Où se situe Blandinières dans la cartographie du patronat français ? Hors champ, assurément. Ce petit-fils de commerçants – il a perdu son père très jeune – a grandi dans la cité corrézienne. Une prépa HEC au lycée Fermat de Toulouse et un diplôme de l’école supérieure de commerce de Nantes. Il fuit les restaurants étoilés des palaces parisiens, n’a jamais été invité à un dîner du Siècle, ne toque pas à la porte des instances du Medef ni à celle de l’Afep, le club des plus grandes entreprises françaises. Comme lui, ses réseaux cultivent la discrétion, voire le secret. Jacky Lorenzetti, le puissant patron du Racing 92 et de Paris la Défense Arena, l’armateur Philippe Louis-Dreyfus, Frédéric Gervoson, l’invisible président du groupe Andros, ou Daniel Derichebourg, le spécialiste du recyclage de déchets. Chez ces gens-là, on ne cause pas, on bosse. Sa seule démonstration de force, c’est une fois par an lors de la convention annuelle d’InVivo. Des milliers d’adhérents s’entassent dans le palais des congrès de la porte Maillot, à Paris, juste en face du siège du groupe, pour assister, mi-médusés, mi-galvanisés, à une séance de coaching de masse délivrée par Sébastien Chabal, l’ancien troisième ligne centre du XV de France, ou Dan Carter, le flamboyant demi d’ouverture néo-zélandais. En fin de soirée, quand les cravates tombent, le DG pousse volontiers la chansonnette, incollable sur les tubes de Joe Dassin.
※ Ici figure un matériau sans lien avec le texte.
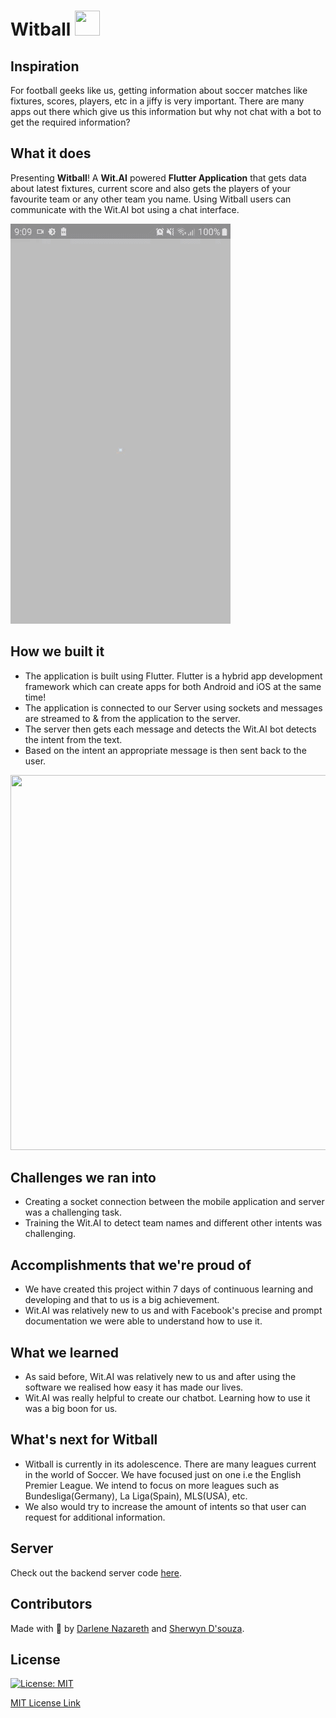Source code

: # Witball <img src="https://www.premierleague.com/resources/prod/cd26ef0-2900/i/nike-ball-hub/balls/20.png" height="40px" width="40px"/>

## Inspiration
For football geeks like us, getting information about soccer matches like fixtures, scores, players, etc in a jiffy is very important. There are many apps out there which give us this information but why not chat with a bot to get the required information?

## What it does
Presenting <b>Witball</b>! A <b>Wit.AI</b> powered <b>Flutter Application</b> that gets data about latest fixtures, current score and also gets the players of your favourite team or any other team you name. Using Witball users can communicate with the Wit.AI bot using a chat interface.

![](demo.gif)

## How we built it
<ul><li>The application is built using Flutter. Flutter is a hybrid app development framework which can create apps for both Android and iOS at the same time!</li><li> The application is connected to our Server using sockets and messages are streamed to & from the application to the server. </li><li>The server then gets each message and detects the Wit.AI bot detects the intent from the text.</li><li> Based on the intent an appropriate message is then sent back to the user.</li></ul>

<img src="https://i.ibb.co/rxwcJ9k/flow-diagram.png" height="600px" width="800px"/>

## Challenges we ran into
<ul><li>Creating a socket connection between the mobile application and server was a challenging task.</li>
<li>
Training the Wit.AI to detect team names and different other intents was challenging.</li></ul>

## Accomplishments that we're proud of
<ul><li>We have created this project within 7 days of continuous learning and developing and that to us is a big achievement. </li><li>Wit.AI was relatively new to us and with Facebook's precise and prompt documentation we were able to understand how to use it.</li></ul>

## What we learned
<ul>
<li>As said before, Wit.AI was relatively new to us and after using the software we realised how easy it has made our lives.</li>
<li> Wit.AI was really helpful to create our chatbot. Learning how to use it was a big boon for us.</li>
</ul>

## What's next for Witball
<ul>
<li>Witball is currently in its adolescence. There are many leagues current in the world of Soccer. We have focused just on one i.e the English Premier League. We intend to focus on more leagues such as Bundesliga(Germany), La Liga(Spain), MLS(USA), etc.</li><li> We also would try to increase the amount of intents so that user can request for additional information.</li></ul>

## Server
Check out the backend server code <a href="https://github.com/sherwyn11/Witball-Server">here</a>.

## Contributors

Made with 💙 by <a href="https://github.com/Darlene-Naz">Darlene Nazareth</a> and <a href="https://github.com/sherwyn11">Sherwyn D'souza</a></b>.

## License

[![License: MIT](https://img.shields.io/badge/License-MIT-yellow.svg)](https://opensource.org/licenses/MIT)

[MIT License Link](https://github.com/Darlene-Naz/Witball/blob/master/LICENSE)
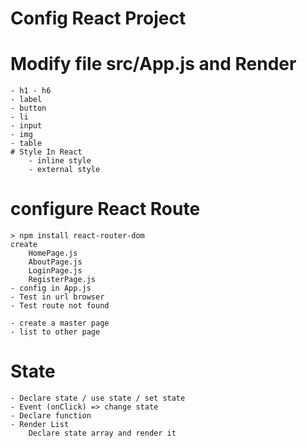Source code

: # Config React Project
    
# Modify file src/App.js and  Render
    - h1 - h6
    - label
    - button
    - li
    - input
    - img
    - table
    # Style In React
        - inline style
        - external style
# configure React Route
    > npm install react-router-dom
    create 
        HomePage.js
        AboutPage.js
        LoginPage.js
        RegisterPage.js
    - config in App.js
    - Test in url browser
    - Test route not found

    - create a master page
    - list to other page
    
# State
    - Declare state / use state / set state
    - Event (onClick) => change state
    - Declare function
    - Render List
        Declare state array and render it
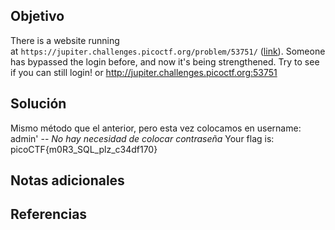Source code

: ## Objetivo
There is a website running at `https://jupiter.challenges.picoctf.org/problem/53751/` ([link](https://jupiter.challenges.picoctf.org/problem/53751/)). Someone has bypassed the login before, and now it's being strengthened. Try to see if you can still login! or http://jupiter.challenges.picoctf.org:53751

## Solución

Mismo método que el anterior, pero esta vez colocamos en username: admin' --
*No hay necesidad de colocar contraseña*
Your flag is: picoCTF{m0R3_SQL_plz_c34df170}
## Notas adicionales

## Referencias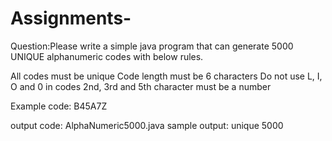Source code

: # Assignments-
Question:Please write a simple java program that can generate 5000 UNIQUE alphanumeric codes with below rules.
 
All codes must be unique
Code length must be 6 characters
Do not use L, I, O and 0 in codes
2nd, 3rd and 5th character must be a number
 
Example code: B45A7Z

output code: AlphaNumeric5000.java
sample output: unique 5000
A l’école Procter & Gamble
Thierry Blandinières est arrivé un peu par hasard dans le monde agricole. Son école – peut être la plus dure – a été celle du géant américain Procter & Gamble au début des années 1980. Prière de tenir les objectifs, mais surtout de les dépasser. Des années à vendre de la lessive partout sur la planète, puis ce sera Avon à Londres, avant le retour en France à la tête de l’Européenne de gastronomie. Avec l’ambition – déjà – de créer le premier groupe alimentaire de luxe. Ses pas le mènent ensuite à Limoges, à la tête de Madrange, un groupe familial poussiéreux qu’il réinvente pour en faire le n° 1 français du jambon : en dix ans, l’usine historique en bord de Vienne triple de volume, et le chiffre d’affaires passe de 350 millions de francs à 650 millions d’euros. Même régime de sumo quand il prend les commandes en 2003 de Maïsadour, l’une des plus grosses coopératives agricoles du Sud-Ouest : en une décennie, les résultats grimpent de 450 millions d’euros à son arrivée à 1,5 milliard lorsqu’il s’envole pour diriger InVivo en 2012.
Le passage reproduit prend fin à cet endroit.